El marchito Consell de la República
Puigdemont ha hecho desaparecer el que iba a ser un paradigma de democracia que burlaba el yugo de la legalidad española
Cuando haya que hacer balance, quizás lo más tangible que habrán obtenido los más de 100.000 integrantes del Consell de la República –según datos propios– es la gratuidad durante 365 días de los servicios de Mutuacat. Tener dentista y médico privados sin pagar por un año es una ventaja nada desdeñable, después de cómo dejó el exconsejero Boi Ruiz la sanidad catalana. La oferta especial para patriotas se presentaba así: “Mutuacat quiere ayudarte a mejorar tu salud y la de todos los catalanes. Por eso regalamos a todos los socios del Consell de la República el acceso a servicios médicos y dentales baremados durante un año”.

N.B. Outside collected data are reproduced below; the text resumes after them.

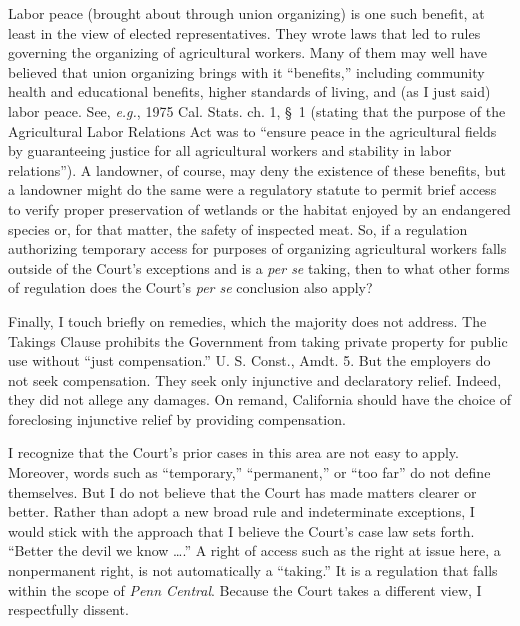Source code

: Labor peace (brought about through union organizing) is one such benefit, at
least in the view of elected representatives. They wrote laws that led to rules
governing the organizing of agricultural workers. Many of them may well have
believed that union organizing brings with it ``benefits,'' including community
health and educational benefits, higher standards of living, and (as I just
said) labor peace. See, \textit{e.g.}, 1975 Cal. Stats. ch. 1, \S~1 (stating
that the purpose of the Agricultural Labor Relations Act was to ``ensure peace
in the agricultural fields by guaranteeing justice for all agricultural workers
and stability in labor relations''). A landowner, of course, may deny the
existence of these benefits, but a landowner might do the same were a regulatory
statute to permit brief access to verify proper preservation of wetlands or the
habitat enjoyed by an endangered species or, for that matter, the safety of
inspected meat. So, if a regulation authorizing temporary access for purposes of
organizing agricultural workers falls outside of the Court's exceptions and is a
\textit{per se} taking, then to what other forms of regulation does the Court's
\textit{per se} conclusion also apply?



Finally, I touch briefly on remedies, which the majority does not address. The
Takings Clause prohibits the Government from taking private property for public
use without ``just compensation.'' U. S. Const., Amdt. 5. But the employers do
not seek compensation. They seek only injunctive and declaratory relief. Indeed,
they did not allege any damages. On remand, California should have the choice of
foreclosing injunctive relief by providing compensation. 

\readinghead{* * *}

I recognize that the Court's prior cases in this area are not easy to apply.
Moreover, words such as ``temporary,'' ``permanent,'' or ``too far'' do not
define themselves. But I do not believe that the Court has made matters clearer
or better. Rather than adopt a new broad rule and indeterminate exceptions, I
would stick with the approach that I believe the Court's case law sets forth.
``Better the devil we know \ldots.'' A right of access such as the right at
issue here, a nonpermanent right, is not automatically a ``taking.'' It is a
regulation that falls within the scope of \textit{Penn Central}. Because the
Court takes a different view, I respectfully dissent.

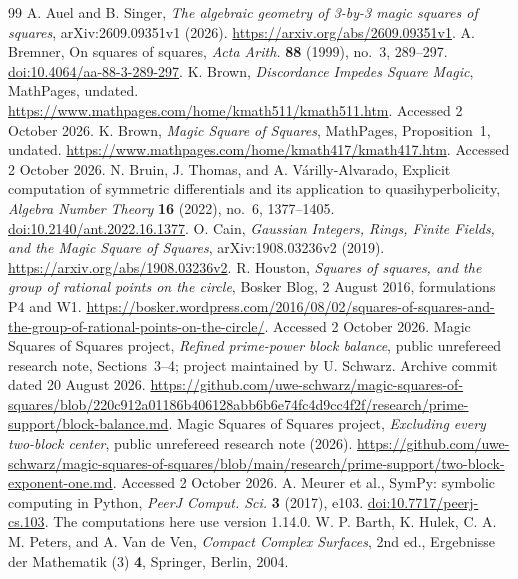 \begin{thebibliography}{99}
\small
{} A. Auel and B. Singer, \emph{The algebraic geometry of 3-by-3 magic squares of squares}, arXiv:2609.09351v1 (2026). \url{https://arxiv.org/abs/2609.09351v1}.
 A. Bremner, On squares of squares, \emph{Acta Arith.} \textbf{88} (1999), no.~3, 289--297. \href{https://doi.org/10.4064/aa-88-3-289-297}{doi:10.4064/aa-88-3-289-297}.
 K. Brown, \emph{Discordance Impedes Square Magic}, MathPages, undated. \url{https://www.mathpages.com/home/kmath511/kmath511.htm}. Accessed 2 October 2026.
 K. Brown, \emph{Magic Square of Squares}, MathPages, Proposition~1, undated. \url{https://www.mathpages.com/home/kmath417/kmath417.htm}. Accessed 2 October 2026.
 N. Bruin, J. Thomas, and A. V\'arilly-Alvarado, Explicit computation of symmetric differentials and its application to quasihyperbolicity, \emph{Algebra Number Theory} \textbf{16} (2022), no.~6, 1377--1405. \href{https://doi.org/10.2140/ant.2022.16.1377}{doi:10.2140/ant.2022.16.1377}.
 O. Cain, \emph{Gaussian Integers, Rings, Finite Fields, and the Magic Square of Squares}, arXiv:1908.03236v2 (2019). \url{https://arxiv.org/abs/1908.03236v2}.
 R. Houston, \emph{Squares of squares, and the group of rational points on the circle}, Bosker Blog, 2 August 2016, formulations P4 and W1. \url{https://bosker.wordpress.com/2016/08/02/squares-of-squares-and-the-group-of-rational-points-on-the-circle/}. Accessed 2 October 2026.
 Magic Squares of Squares project, \emph{Refined prime-power block balance}, public unrefereed research note, Sections~3--4; project maintained by U. Schwarz. Archive commit dated 20 August 2026. \url{https://github.com/uwe-schwarz/magic-squares-of-squares/blob/220c912a01186b406128abb6b6e74fc4d9cc4f2f/research/prime-support/block-balance.md}.
 Magic Squares of Squares project, \emph{Excluding every two-block center}, public unrefereed research note (2026). \url{https://github.com/uwe-schwarz/magic-squares-of-squares/blob/main/research/prime-support/two-block-exponent-one.md}. Accessed 2 October 2026.
 A. Meurer et al., SymPy: symbolic computing in Python, \emph{PeerJ Comput. Sci.} \textbf{3} (2017), e103. \href{https://doi.org/10.7717/peerj-cs.103}{doi:10.7717/peerj-cs.103}. The computations here use version 1.14.0.
 W. P. Barth, K. Hulek, C. A. M. Peters, and A. Van de Ven, \emph{Compact Complex Surfaces}, 2nd ed., Ergebnisse der Mathematik (3) \textbf{4}, Springer, Berlin, 2004.

\end{thebibliography}

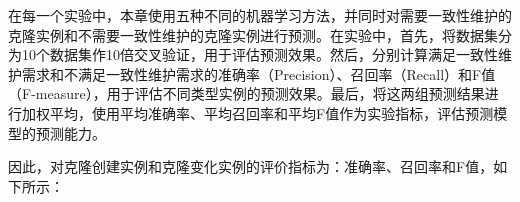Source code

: 在每一个实验中，本章使用五种不同的机器学习方法，并同时对需要一致性维护的克隆实例和不需要一致性维护的克隆实例进行预测。在实验中，首先，将数据集分为10个数据集作10倍交叉验证，用于评估预测效果。然后，分别计算满足一致性维护需求和不满足一致性维护需求的准确率（Precision）、召回率（Recall）和F值（F-measure），用于评估不同类型实例的预测效果。最后，将这两组预测结果进行加权平均，使用平均准确率、平均召回率和平均F值作为实验指标，评估预测模型的预测能力。

因此，对克隆创建实例和克隆变化实例的评价指标为：准确率、召回率和F值，如下所示：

El recurso al sector privado es una constante en la sociedad catalana. Por eso en la época del president Quim Torra se llegó a externalizar parte de la tarea del Gobierno catalán. Para no eclipsar la figura de Carles Puigdemont, se articuló un entramado en Waterloo con el marchamo de “Govern legítim”. De esta manera, se distinguía del reprimido y constreñido Ejecutivo de la Generalitat, como se encargaba reiteradamente de recordar Torra. El caso es que Puigdemont ideó el citado Consell, que debía erigirse en concreción del nuevo orden inspirado en el procés y seguir órdenes “de abajo a arriba”.

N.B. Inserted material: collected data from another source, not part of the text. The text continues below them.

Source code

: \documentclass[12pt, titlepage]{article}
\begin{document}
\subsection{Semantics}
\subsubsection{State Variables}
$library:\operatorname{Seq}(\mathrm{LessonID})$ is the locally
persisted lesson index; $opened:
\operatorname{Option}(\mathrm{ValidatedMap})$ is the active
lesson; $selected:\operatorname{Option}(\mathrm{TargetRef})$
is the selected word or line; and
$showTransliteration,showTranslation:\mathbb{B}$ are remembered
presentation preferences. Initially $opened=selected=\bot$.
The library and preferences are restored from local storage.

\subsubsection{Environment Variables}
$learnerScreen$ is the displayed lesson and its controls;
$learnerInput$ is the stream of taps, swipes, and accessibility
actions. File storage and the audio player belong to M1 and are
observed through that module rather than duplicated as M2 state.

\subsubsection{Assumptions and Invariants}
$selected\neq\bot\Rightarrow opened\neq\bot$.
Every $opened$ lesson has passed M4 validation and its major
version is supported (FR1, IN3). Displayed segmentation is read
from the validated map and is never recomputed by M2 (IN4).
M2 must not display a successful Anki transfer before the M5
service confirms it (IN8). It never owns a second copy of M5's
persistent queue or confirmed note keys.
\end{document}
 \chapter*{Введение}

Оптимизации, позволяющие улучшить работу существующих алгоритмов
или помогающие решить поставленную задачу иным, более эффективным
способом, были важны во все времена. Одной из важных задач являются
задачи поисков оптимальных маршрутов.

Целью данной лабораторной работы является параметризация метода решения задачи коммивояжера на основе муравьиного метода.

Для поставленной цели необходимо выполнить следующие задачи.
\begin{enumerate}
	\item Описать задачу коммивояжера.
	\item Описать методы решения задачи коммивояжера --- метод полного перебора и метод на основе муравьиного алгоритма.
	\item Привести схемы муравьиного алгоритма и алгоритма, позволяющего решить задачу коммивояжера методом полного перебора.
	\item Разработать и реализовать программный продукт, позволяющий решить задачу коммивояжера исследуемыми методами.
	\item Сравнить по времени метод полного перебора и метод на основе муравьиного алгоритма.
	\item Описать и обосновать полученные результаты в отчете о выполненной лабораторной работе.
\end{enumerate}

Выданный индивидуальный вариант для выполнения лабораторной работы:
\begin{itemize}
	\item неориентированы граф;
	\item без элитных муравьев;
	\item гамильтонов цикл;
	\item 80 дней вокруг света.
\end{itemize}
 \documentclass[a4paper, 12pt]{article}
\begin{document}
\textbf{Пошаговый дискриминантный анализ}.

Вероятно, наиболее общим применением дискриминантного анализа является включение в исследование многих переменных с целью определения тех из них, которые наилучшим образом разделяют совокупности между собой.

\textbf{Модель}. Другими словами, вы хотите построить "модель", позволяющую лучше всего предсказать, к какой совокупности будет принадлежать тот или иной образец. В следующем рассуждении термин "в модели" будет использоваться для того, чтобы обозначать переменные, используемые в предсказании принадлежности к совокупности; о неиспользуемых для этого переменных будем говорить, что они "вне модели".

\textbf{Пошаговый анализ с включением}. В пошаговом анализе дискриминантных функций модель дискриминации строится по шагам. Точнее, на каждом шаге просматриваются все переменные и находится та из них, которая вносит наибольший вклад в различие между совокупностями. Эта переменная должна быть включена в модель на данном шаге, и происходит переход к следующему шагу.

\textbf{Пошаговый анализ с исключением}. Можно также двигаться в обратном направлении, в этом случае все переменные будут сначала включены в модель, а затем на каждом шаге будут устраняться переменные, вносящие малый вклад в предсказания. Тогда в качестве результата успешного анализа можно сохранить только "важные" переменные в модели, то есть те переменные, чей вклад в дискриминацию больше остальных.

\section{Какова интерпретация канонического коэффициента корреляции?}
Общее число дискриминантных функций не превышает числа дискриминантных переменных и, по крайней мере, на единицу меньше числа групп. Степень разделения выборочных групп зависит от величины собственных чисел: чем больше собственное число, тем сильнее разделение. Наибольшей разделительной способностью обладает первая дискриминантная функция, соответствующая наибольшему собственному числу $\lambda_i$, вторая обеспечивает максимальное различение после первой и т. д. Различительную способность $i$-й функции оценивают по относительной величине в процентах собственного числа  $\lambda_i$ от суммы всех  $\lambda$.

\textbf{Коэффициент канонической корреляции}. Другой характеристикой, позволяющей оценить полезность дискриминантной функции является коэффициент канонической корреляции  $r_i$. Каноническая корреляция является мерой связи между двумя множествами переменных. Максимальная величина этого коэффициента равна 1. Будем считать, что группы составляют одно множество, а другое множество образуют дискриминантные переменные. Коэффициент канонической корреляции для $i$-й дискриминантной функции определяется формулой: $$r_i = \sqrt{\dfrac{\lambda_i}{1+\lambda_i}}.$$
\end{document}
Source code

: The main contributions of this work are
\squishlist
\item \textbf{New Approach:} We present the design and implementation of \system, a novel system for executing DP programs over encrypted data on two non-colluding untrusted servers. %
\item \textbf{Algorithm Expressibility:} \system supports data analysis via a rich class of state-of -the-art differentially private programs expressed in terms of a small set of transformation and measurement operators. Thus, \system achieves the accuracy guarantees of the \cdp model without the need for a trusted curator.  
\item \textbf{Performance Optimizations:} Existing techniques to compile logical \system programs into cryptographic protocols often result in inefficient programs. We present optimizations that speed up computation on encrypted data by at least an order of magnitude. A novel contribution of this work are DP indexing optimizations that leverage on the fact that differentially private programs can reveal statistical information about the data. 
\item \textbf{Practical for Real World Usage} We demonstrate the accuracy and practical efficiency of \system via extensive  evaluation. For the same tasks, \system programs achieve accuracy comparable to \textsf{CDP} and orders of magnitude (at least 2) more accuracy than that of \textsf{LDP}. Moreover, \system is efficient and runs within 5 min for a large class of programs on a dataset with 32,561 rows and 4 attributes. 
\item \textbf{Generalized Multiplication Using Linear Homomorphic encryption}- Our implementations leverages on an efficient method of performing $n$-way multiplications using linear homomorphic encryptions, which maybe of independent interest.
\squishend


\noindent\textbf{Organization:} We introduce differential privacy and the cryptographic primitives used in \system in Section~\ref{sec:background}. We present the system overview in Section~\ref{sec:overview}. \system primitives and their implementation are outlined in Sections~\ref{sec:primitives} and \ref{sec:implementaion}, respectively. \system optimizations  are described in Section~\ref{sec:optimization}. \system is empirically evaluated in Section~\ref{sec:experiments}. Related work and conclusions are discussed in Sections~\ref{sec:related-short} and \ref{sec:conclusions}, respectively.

Como suele suceder en política, lo que en su momento fue una virtud ha acabado con el tiempo transformado en estorbo. Y Puigdemont –con gran maestría caudillista– ha conseguido hace unos días eliminar la asamblea de representantes del Consell, una suerte de parlamento en el mundo paralelo de Waterloo. La institución ya no le servía y podía poner obstáculos a la negociación para la investidura de Pedro Sánchez, cuyas riendas lleva con fuerza el de Waterloo.
Desde el principio de la aventura, el Consell tuvo un más que incierto futuro unitario. Sólo Junts había depositado su fe en ese organismo con sede en la rue de l’Avocat 40 de Waterloo, que quería hacer efectiva la independencia de Cataluña, culminando el “proceso constituyente republicano” e internacionalizando la causa. Ahora, en plenas negociaciones con el PSOE, ha bastado una carta enviada por correo electrónico a finales de agosto para eliminar la asamblea de 121 representantes. Hace unos días, fue suficiente con el 6,5% de las más de 90.400 personas con derecho a voto en el Consell para barrer la citada asamblea.

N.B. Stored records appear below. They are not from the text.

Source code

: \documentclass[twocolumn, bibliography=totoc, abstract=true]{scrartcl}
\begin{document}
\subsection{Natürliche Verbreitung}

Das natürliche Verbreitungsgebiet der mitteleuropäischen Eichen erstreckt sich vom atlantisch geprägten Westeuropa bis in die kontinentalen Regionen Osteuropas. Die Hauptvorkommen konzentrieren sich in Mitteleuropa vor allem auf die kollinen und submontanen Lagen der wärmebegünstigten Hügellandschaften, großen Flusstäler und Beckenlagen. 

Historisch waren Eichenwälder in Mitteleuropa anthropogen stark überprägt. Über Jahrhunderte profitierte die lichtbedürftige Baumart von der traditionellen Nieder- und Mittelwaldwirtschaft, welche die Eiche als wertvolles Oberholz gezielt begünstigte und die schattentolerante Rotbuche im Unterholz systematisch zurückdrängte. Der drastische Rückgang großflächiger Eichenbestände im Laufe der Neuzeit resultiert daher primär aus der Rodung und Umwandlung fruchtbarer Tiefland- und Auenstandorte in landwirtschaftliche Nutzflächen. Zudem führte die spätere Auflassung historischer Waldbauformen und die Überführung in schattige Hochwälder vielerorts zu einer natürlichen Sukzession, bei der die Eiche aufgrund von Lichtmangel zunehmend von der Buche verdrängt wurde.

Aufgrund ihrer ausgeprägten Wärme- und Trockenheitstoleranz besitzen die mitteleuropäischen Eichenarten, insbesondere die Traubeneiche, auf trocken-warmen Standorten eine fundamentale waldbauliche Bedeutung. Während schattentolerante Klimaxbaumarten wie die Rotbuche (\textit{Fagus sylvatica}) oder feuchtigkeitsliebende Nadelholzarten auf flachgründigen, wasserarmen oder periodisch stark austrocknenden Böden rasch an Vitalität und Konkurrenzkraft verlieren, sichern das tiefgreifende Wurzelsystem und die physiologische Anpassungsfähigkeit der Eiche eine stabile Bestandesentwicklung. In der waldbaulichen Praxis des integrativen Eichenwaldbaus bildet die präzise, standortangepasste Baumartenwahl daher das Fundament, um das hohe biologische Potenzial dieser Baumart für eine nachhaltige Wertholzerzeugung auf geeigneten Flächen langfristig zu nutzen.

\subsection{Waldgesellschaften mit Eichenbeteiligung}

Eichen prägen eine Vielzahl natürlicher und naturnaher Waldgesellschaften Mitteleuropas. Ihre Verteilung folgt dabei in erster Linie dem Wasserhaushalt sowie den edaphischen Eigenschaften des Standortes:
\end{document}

Los irreductibles críticos –una treintena– han tachado la iniciativa de “bonapartista” e incluso de copiar las deleznables hechuras de la política española. Eso sí, han cargado las tintas para apuntar al segundo de a bordo, Toni Comín, y así no despertar las iras directas del timonel. Puigdemont, por su parte, ha decidido cambiar el parlamento paralelo por dos cámaras más manejables: una de presentación de las secciones locales y otra de juristas expertos.
Así, a golpe de liderazgo, el expresident ha hecho desaparecer el que iba a ser un paradigma de democracia que burlaba el yugo de la legalidad española. El 23 de octubre los afiliados a la entidad con sede en Waterloo deberán decidir si dan luz verde o no a la negociación para investir a Pedro Sánchez. Es de suponer –sin prejuzgar si finalmente habrá o no acuerdo– que el líder logrará imponer su voluntad y así el Consell dará un paso más en el progresivo vaciado de ese mundo paralelo que él erigió.